79) A light is to be placed atop a pole of height h feet to illuminate a busy traffic circle, which has a radius of 40 ft. The intensity of illumination I at any point P on the circle is directly proportional to the cosine of the angle Θ (see the figure) and inversely proportional to the square of the distance d from the source.

Note: the see the figure note is only a note written in the book. I have not yet uploaded a picture that relates to this problem.

Originally Posted by Demen Tolden

What does it mean to be inversely proportional?

79) A light is to be placed atop a pole of height h feet to illuminate a busy traffic circle, which has a radius of 40 ft. The intensity of illumination I at any point P on the circle is directly proportional to the cosine of the angle Θ (see the figure) and inversely proportional to the square of the distance d from the source.

Note: the see the figure note is only a note written in the book. I have not yet uploaded a picture that relates to this problem.

Gets smaller as the other quantity gets larger.

Ergo, = n/d^2,

where n is a constant.

Effectively it gets as much smaller as the square of the hypotenuse gets larger. Assuming that the eventual figure will have distance to the point as the hypotenuse for your angle theta.

Thanks.

I think I'm going to move on to the next chapter. There was a problem I still didn't see how to do though.

81) Show that, for x > 0

x / (1+x2) < tan-1x < x

My work:

tan-1 x = Θ

In order for me to try to understand the problem I restricted Θ to 0 > Θ > π/2. I then stated that as Θ -> π/2, x -> infinity, and tan Θ -> infinity. I am not sure what to do next though.

but I think I should be okay. So on to the next chapter,

Chapter 5: Integrals

/cheer

Originally Posted by Demen Tolden

Thanks.

I think I'm going to move on to the next chapter. There was a problem I still didn't see how to do though.

81) Show that, for x > 0

x / (1+x2) < tan-1x < x

My work:

tan-1 x = Θ

In order for me to try to understand the problem I restricted Θ to 0 > Θ > π/2. I then stated that as Θ -> π/2, x -> infinity, and tan Θ -> infinity. I am not sure what to do next though.

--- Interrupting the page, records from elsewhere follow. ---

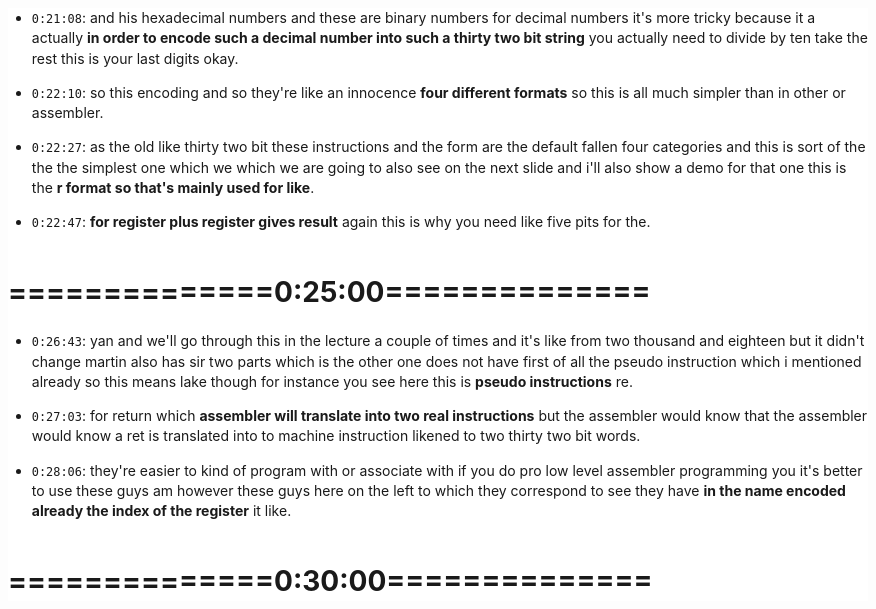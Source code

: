 - `0:21:08`: and his hexadecimal numbers and these are binary numbers for decimal numbers it's more tricky because it a actually **in order to encode such a decimal number into such a thirty two bit string** you actually need to divide by ten take the rest this is your last digits okay.




- `0:22:10`: so this encoding and so they're like an innocence **four different formats** so this is all much simpler than in other or assembler.


- `0:22:27`: as the old like thirty two bit these instructions and the form are the default fallen four categories and this is sort of the the the simplest one which we which we are going to also see on the next slide and i'll also show a demo for that one this is the **r format so that's mainly used for like**.
- `0:22:47`: **for register plus register gives result** again this is why you need like five pits for the.













# ==============0:25:00==============











- `0:26:43`: yan and we'll go through this in the lecture a couple of times and it's like from two thousand and eighteen but it didn't change martin also has sir two parts which is the other one does not have first of all the pseudo instruction which i mentioned already so this means lake though for instance you see here this is **pseudo instructions** re.
- `0:27:03`: for return which **assembler will translate into two real instructions** but the assembler would know that the assembler would know a ret is translated into to machine instruction likened to two thirty two bit words.




- `0:28:06`: they're easier to kind of program with or associate with if you do pro low level assembler programming you it's better to use these guys am however these guys here on the left to which they correspond to see they have **in the name encoded already the index of the register** it like.








# ==============0:30:00==============



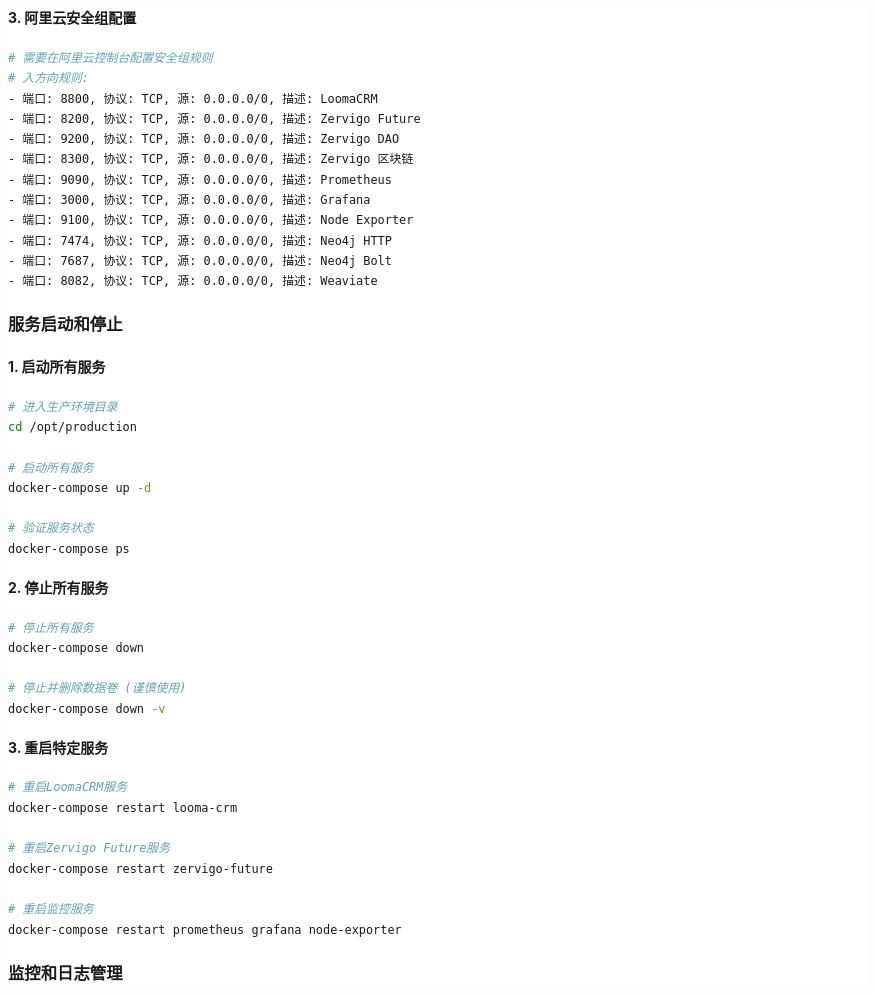 #### 3. 阿里云安全组配置
```bash
# 需要在阿里云控制台配置安全组规则
# 入方向规则:
- 端口: 8800, 协议: TCP, 源: 0.0.0.0/0, 描述: LoomaCRM
- 端口: 8200, 协议: TCP, 源: 0.0.0.0/0, 描述: Zervigo Future
- 端口: 9200, 协议: TCP, 源: 0.0.0.0/0, 描述: Zervigo DAO
- 端口: 8300, 协议: TCP, 源: 0.0.0.0/0, 描述: Zervigo 区块链
- 端口: 9090, 协议: TCP, 源: 0.0.0.0/0, 描述: Prometheus
- 端口: 3000, 协议: TCP, 源: 0.0.0.0/0, 描述: Grafana
- 端口: 9100, 协议: TCP, 源: 0.0.0.0/0, 描述: Node Exporter
- 端口: 7474, 协议: TCP, 源: 0.0.0.0/0, 描述: Neo4j HTTP
- 端口: 7687, 协议: TCP, 源: 0.0.0.0/0, 描述: Neo4j Bolt
- 端口: 8082, 协议: TCP, 源: 0.0.0.0/0, 描述: Weaviate
```

### **服务启动和停止**

#### 1. 启动所有服务
```bash
# 进入生产环境目录
cd /opt/production

# 启动所有服务
docker-compose up -d

# 验证服务状态
docker-compose ps
```

#### 2. 停止所有服务
```bash
# 停止所有服务
docker-compose down

# 停止并删除数据卷 (谨慎使用)
docker-compose down -v
```

#### 3. 重启特定服务
```bash
# 重启LoomaCRM服务
docker-compose restart looma-crm

# 重启Zervigo Future服务
docker-compose restart zervigo-future

# 重启监控服务
docker-compose restart prometheus grafana node-exporter
```

### **监控和日志管理**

but I think I should be okay. So on to the next chapter,

Chapter 5: Integrals

/cheer

I saw that one and thought "Trigonometry. Not my scene.", but here are a couple of thoughts:

Wouldn't it be simpler, instead of restricting Θ and so on, simply to define the relationship the other way:

x = tanΘ

Then your problem is proving that:

tanΘ/(1 + tan²Θ) < Θ < tanΘ

I presume the second part of the inequality would be simple (???!)

and the first part might be solvable/reducible in terms of further trigonometric identities.

Anyway, them's my thoughts.

cheer

shanks

Sorry about my lack of participation in this thread for the past few days... The end of the semester gets pretty hectic! I'll try to catch up asap.

You don't need to apologize because you aren't always there to answer a question.

Your help is greatly apreaciated though. See you in the next chapter thread.

And thanks to Harold and Sunshine for your help too.